Back when my daughter, Jackie, was pregnant with Lucian, our daughter asked what we wanted to be called by her child.

We were not having anything to do with the prefix “grand” attached, or any variation of that word. It is an invocation to the nursing home.

Since we never spoke baby to our children – ever – we weren’t going to let our grans slide by variations on the theme by cutesying the “grand” term up. I knew I would never respond in public to such a title. No hyphenated poppa, no grammy, and absolutely no sweet derivative that will make my few real teeth ache at its utterance. [Apologies, to anyone who went that route – you were absolutely right in your personal preference. Ignore the ravings of this lunatic.]

I needed a title that could be called out in a crowded playground or park full of youngsters and allow me to instantly understand that it was I, and not one of the others in a geriatric bench crowd, being summoned.

Now I’ve been a huge fan of the movie “The Big Lebowski,” since the last century.

The Big Lebowski – Wikipedia

I understood the slacker nature of the central character Jeffrey “The Dude” Lebowski.  

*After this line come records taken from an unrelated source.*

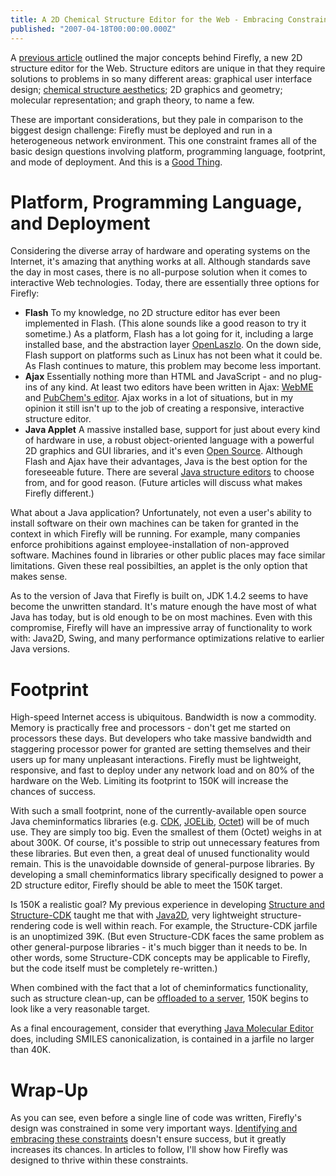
 ```yaml
---
title: A 2D Chemical Structure Editor for the Web - Embracing Constraints in Firefly
published: "2007-04-18T00:00:00.000Z"
---
```


A [previous article](/articles/2007/04/16/the-structure-editor-forgotten-link-between-chemistry-and-cheminformatics) outlined the major concepts behind Firefly, a new 2D structure editor for the Web. Structure editors are unique in that they require solutions to problems in so many different areas: graphical user interface design; [chemical structure aesthetics](/articles/2007/03/30/the-aesthetics-of-chemical-structure-diagrams); 2D graphics and geometry; molecular representation; and graph theory, to name a few.

These are important considerations, but they pale in comparison to the biggest design challenge: Firefly must be deployed and run in a heterogeneous network environment. This one constraint frames all of the basic design questions involving platform, programming language, footprint, and mode of deployment. And this is a [Good Thing](/articles/2007/02/15/woz-on-design-and-constraints).

# Platform, Programming Language, and Deployment

Considering the diverse array of hardware and operating systems on the Internet, it's amazing that anything works at all. Although standards save the day in most cases, there is no all-purpose solution when it comes to interactive Web technologies. Today, there are essentially three options for Firefly:

-  **Flash** To my knowledge, no 2D structure editor has ever been implemented in Flash. (This alone sounds like a good reason to try it sometime.) As a platform, Flash has a lot going for it, including a large installed base, and the abstraction layer [OpenLaszlo](http://www.openlaszlo.org/). On the down side, Flash support on platforms such as Linux has not been what it could be. As Flash continues to mature, this problem may become less important.
-  **Ajax** Essentially nothing more than HTML and JavaScript - and no plug-ins of any kind. At least two editors have been written in Ajax: [WebME](/articles/2006/11/09/look-ma-no-applets) and [PubChem's editor](http://pubchem.ncbi.nlm.nih.gov/search/). Ajax works in a lot of situations, but in my opinion it still isn't up to the job of creating a responsive, interactive structure editor.
-  **Java Applet** A massive installed base, support for just about every kind of hardware in use, a robust object-oriented language with a powerful 2D graphics and GUI libraries, and it's even [Open Source](https://openjdk.dev.java.net/). Although Flash and Ajax have their advantages, Java is the best option for the foreseeable future. There are several [Java structure editors](/articles/2006/08/21/four-free-2-d-structure-editors-for-web-applications) to choose from, and for good reason. (Future articles will discuss what makes Firefly different.)

What about a Java application? Unfortunately, not even a user's ability to install software on their own machines can be taken for granted in the context in which Firefly will be running. For example, many companies enforce prohibitions against employee-installation of non-approved software. Machines found in libraries or other public places may face similar limitations. Given these real possibilties, an applet is the only option that makes sense.

As to the version of Java that Firefly is built on, JDK 1.4.2 seems to have become the unwritten standard. It's mature enough the have most of what Java has today, but is old enough to be on most machines. Even with this compromise, Firefly will have an impressive array of functionality to work with: Java2D, Swing, and many performance optimizations relative to earlier Java versions.

# Footprint

High-speed Internet access is ubiquitous. Bandwidth is now a commodity. Memory is practically free and processors - don't get me started on processors these days. But developers who take massive bandwidth and staggering processor power for granted are setting themselves and their users up for many unpleasant interactions. Firefly must be lightweight, responsive, and fast to deploy under any network load and on 80% of the hardware on the Web. Limiting its footprint to 150K will increase the chances of success.

With such a small footprint, none of the currently-available open source Java cheminformatics libraries (e.g. [CDK](http://cdk.sf.net), [JOELib](http://joelib.sf.net), [Octet](/articles/tag/octet)) will be of much use. They are simply too big. Even the smallest of them (Octet) weighs in at about 300K. Of course, it's possible to strip out unnecessary features from these libraries. But even then, a great deal of unused functionality would remain. This is the unavoidable downside of general-purpose libraries. By developing a small cheminformatics library specifically designed to power a 2D structure editor, Firefly should be able to meet the 150K target.

Is 150K a realistic goal? My previous experience in developing [Structure and Structure-CDK](/articles/2006/08/28/drawing-2-d-structures-with-structure-cdk) taught me that with [Java2D](http://java.sun.com/products/java-media/2D/), very lightweight structure-rendering code is well within reach. For example, the Structure-CDK jarfile is an unoptimized 39K. (But even Structure-CDK faces the same problem as other general-purpose libraries - it's much bigger than it needs to be. In other words, some Structure-CDK concepts may be applicable to Firefly, but the code itself must be completely re-written.)

When combined with the fact that a lot of cheminformatics functionality, such as structure clean-up, can be [offloaded to a server](/articles/2006/12/18/anatomy-of-a-cheminformatics-web-application-structure-cleanup-in-java-molecular-editor), 150K begins to look like a very reasonable target.

As a final encouragement, consider that everything [Java Molecular Editor](http://www.molinspiration.com/jme/) does, including SMILES canonicalization, is contained in a jarfile no larger than 40K.

# Wrap-Up

As you can see, even before a single line of code was written, Firefly's design was constrained in some very important ways. [Identifying and embracing these constraints](http://gettingreal.37signals.com/ch03_Embrace_Constraints.php) doesn't ensure success, but it greatly increases its chances. In articles to follow, I'll show how Firefly was designed to thrive within these constraints. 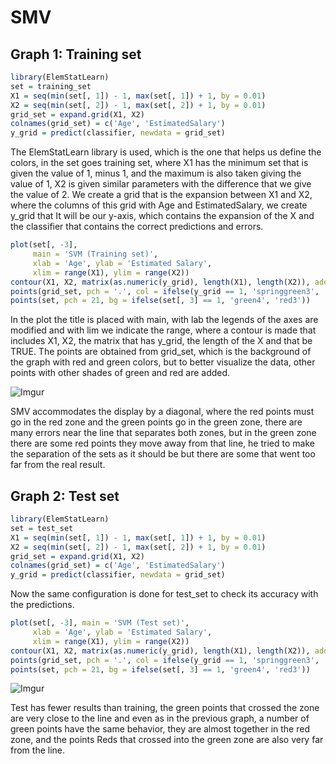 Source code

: # SMV

## Graph 1: Training set
```R
library(ElemStatLearn)
set = training_set
X1 = seq(min(set[, 1]) - 1, max(set[, 1]) + 1, by = 0.01)
X2 = seq(min(set[, 2]) - 1, max(set[, 2]) + 1, by = 0.01)
grid_set = expand.grid(X1, X2)
colnames(grid_set) = c('Age', 'EstimatedSalary')
y_grid = predict(classifier, newdata = grid_set)
```
The ElemStatLearn library is used, which is the one that helps us define the colors, in the set goes training set, where X1 has the minimum set that is given the value of 1, minus 1, and the maximum is also taken giving the value of 1, X2 is given similar parameters with the difference that we give the value of 2. We create a grid that is the expansion between X1 and X2, where the columns of this grid with Age and EstimatedSalary, we create y_grid that It will be our y-axis, which contains the expansion of the X and the classifier that contains the correct predictions and errors.

```R
plot(set[, -3],
     main = 'SVM (Training set)',
     xlab = 'Age', ylab = 'Estimated Salary',
     xlim = range(X1), ylim = range(X2))
contour(X1, X2, matrix(as.numeric(y_grid), length(X1), length(X2)), add = TRUE)
points(grid_set, pch = '.', col = ifelse(y_grid == 1, 'springgreen3', 'tomato'))
points(set, pch = 21, bg = ifelse(set[, 3] == 1, 'green4', 'red3'))
```
In the plot the title is placed with main, with lab the legends of the axes are modified and with lim we indicate the range, where a contour is made that includes X1, X2, the matrix that has y_grid, the length of the X and that be TRUE.
The points are obtained from grid_set, which is the background of the graph with red and green colors, but to better visualize the data, other points with other shades of green and red are added.

![Imgur](https://imgur.com/4rOHH8k.png)

SMV accommodates the display by a diagonal, where the red points must go in the red zone and the green points go in the green zone, there are many errors near the line that separates both zones, but in the green zone there are some red points they move away from that line, he tried to make the separation of the sets as it should be but there are some that went too far from the real result.

## Graph 2: Test set
```r
library(ElemStatLearn)
set = test_set
X1 = seq(min(set[, 1]) - 1, max(set[, 1]) + 1, by = 0.01)
X2 = seq(min(set[, 2]) - 1, max(set[, 2]) + 1, by = 0.01)
grid_set = expand.grid(X1, X2)
colnames(grid_set) = c('Age', 'EstimatedSalary')
y_grid = predict(classifier, newdata = grid_set)
```
Now the same configuration is done for test_set to check its accuracy with the predictions.

```r
plot(set[, -3], main = 'SVM (Test set)',
     xlab = 'Age', ylab = 'Estimated Salary',
     xlim = range(X1), ylim = range(X2))
contour(X1, X2, matrix(as.numeric(y_grid), length(X1), length(X2)), add = TRUE)
points(grid_set, pch = '.', col = ifelse(y_grid == 1, 'springgreen3', 'tomato'))
points(set, pch = 21, bg = ifelse(set[, 3] == 1, 'green4', 'red3'))
```
![Imgur](https://imgur.com/SJE27Pt.png)

Test has fewer results than training, the green points that crossed the zone are very close to the line and even as in the previous graph, a number of green points have the same behavior, they are almost together in the red zone, and the points Reds that crossed into the green zone are also very far from the line.
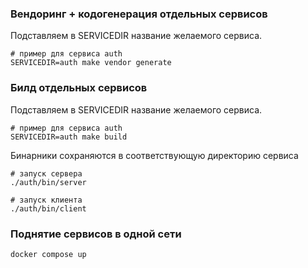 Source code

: ### Вендоринг + кодогенерация отдельных сервисов

Подставляем в SERVICEDIR название желаемого сервиса.

```shell
# пример для сервиса auth
SERVICEDIR=auth make vendor generate
```

### Билд отдельных сервисов

Подставляем в SERVICEDIR название желаемого сервиса.

```shell
# пример для сервиса auth
SERVICEDIR=auth make build
```

Бинарники сохраняются в соответствующую директорию сервиса

```shell
# запуск сервера
./auth/bin/server
```

```shell
# запуск клиента
./auth/bin/client
```

### Поднятие сервисов в одной сети 

```shell
docker compose up
``` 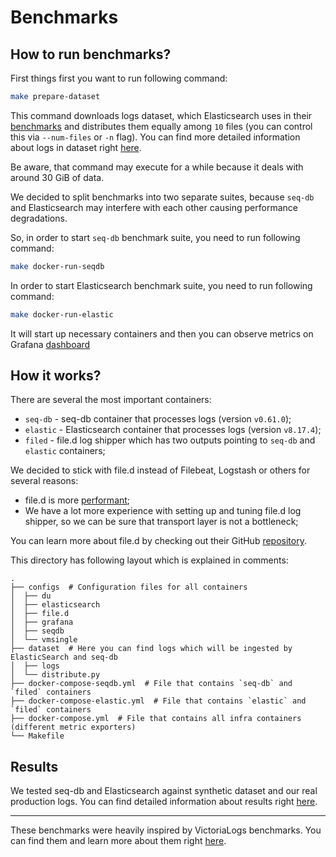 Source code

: # Benchmarks

## How to run benchmarks?

First things first you want to run following command:
```bash
make prepare-dataset
```

This command downloads logs dataset, which Elasticsearch uses in their [benchmarks](https://elasticsearch-benchmarks.elastic.co/) and distributes them equally among `10` files (you can control this via `--num-files` or `-n` flag).
You can find more detailed information about logs in dataset right [here](https://github.com/elastic/rally-tracks/blob/master/http_logs/README.md).

Be aware, that command may execute for a while because it deals with around 30 GiB of data.

We decided to split benchmarks into two separate suites, because `seq-db` and Elasticsearch may interfere with each other causing performance degradations.

So, in order to start `seq-db` benchmark suite, you need to run following command:
```bash
make docker-run-seqdb
```

In order to start Elasticsearch benchmark suite, you need to run following command:
```bash
make docker-run-elastic
```

It will start up necessary containers and then you can observe metrics on Grafana [dashboard](http://localhost:3000/)

## How it works?

There are several the most important containers:
- `seq-db` - seq-db container that processes logs (version `v0.61.0`);
- `elastic` - Elasticsearch container that processes logs (version `v8.17.4`);
- `filed` - file.d log shipper which has two outputs pointing to `seq-db` and `elastic` containers;

We decided to stick with file.d instead of Filebeat, Logstash or others for several reasons:
- file.d is more [performant](https://github.com/ozontech/file.d-bench);
- We have a lot more experience with setting up and tuning file.d log shipper, so we can be sure that transport layer is not a bottleneck;

You can learn more about file.d by checking out their GitHub [repository](https://github.com/ozontech/file.d).

This directory has following layout which is explained in comments:
```text
.
├── configs  # Configuration files for all containers
│  ├── du
│  ├── elasticsearch
│  ├── file.d
│  ├── grafana
│  ├── seqdb
│  └── vmsingle
├── dataset  # Here you can find logs which will be ingested by ElasticSearch and seq-db
│  ├── logs
│  └── distribute.py
├── docker-compose-seqdb.yml  # File that contains `seq-db` and `filed` containers
├── docker-compose-elastic.yml  # File that contains `elastic` and `filed` containers
├── docker-compose.yml  # File that contains all infra containers (different metric exporters)
└── Makefile
```

## Results

We tested seq-db and Elasticsearch against synthetic dataset and our real production logs.
You can find detailed information about results right [here](https://ozontech.github.io/seq-db-docs/seq-db/benchmarks/).

---

These benchmarks were heavily inspired by VictoriaLogs benchmarks.
You can find them and learn more about them right [here](https://github.com/VictoriaMetrics/VictoriaMetrics/tree/master/deployment/logs-benchmark).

Once upon a time I actually had his hair. I even had similar taste in clothing.

I’ve always suffered from arrested development. I ran from responsibility and achievement. All I ever wanted to do was “abide” life. Roll with it. See where it took me. A constant observer, not a participant.

Luckily, I married a woman who would have none of that and would not allow me to remain a slacker.

Indeed, while I cannot confirm or deny it, I believe “none of that” morphed into Lisa’s title, “Nona.”

She threw me into the arena of life. “We, who are about to die, salute you!”

Surprisingly, the dust has cleared and I’m still standing.

So, when the time came to impose official family nomenclature, I chose “The Dude.” Over time, familia familiarity led to the dropping of preceding definite article, so I’m known to and referred by Lucian, Scarlett, Savanna and Stella as simply, “Dude.”

[And yes, they are all characters in The Claire Saga]

Anyway, there are very few photographs of Dude and Nona in existence. My wife – a blood sorceress from a long-established upstate New York coven — refuses to be photographed, especially with me.

However, over the centuries we have been captured in art. Indeed, you can find representations under other titles in some of the rarest collections in the finest museums of Western Europe.

Lisa and I laughed when we spotted one in the Louvre in 2008.

Yesterday morning, at the Villages Cafe in Loveland, Colorado, one more bit of historical art entered the universe. Savanna, who is elven by blood and who loves to draw, captured us perfectly.

Anyway, once presented with her masterpiece, I was given two options: either exercise my eternal Bronx license to steal the little sketch pad – Lisa would have none of that – or to be a little more responsible in front of Savanna and just snap this photo.

The Dude abides. Photo it is.

And I am sharing it with the Universe. Voila.

Well, for you few poor young folks among my fine, five readers, Monday still retains its misery. A new work week begins. But not to worry, life speeds up every single day, so before you know it, it will be Friday yet again for more fun and shenanigans.

Until then let us all do our very best to make today a great one.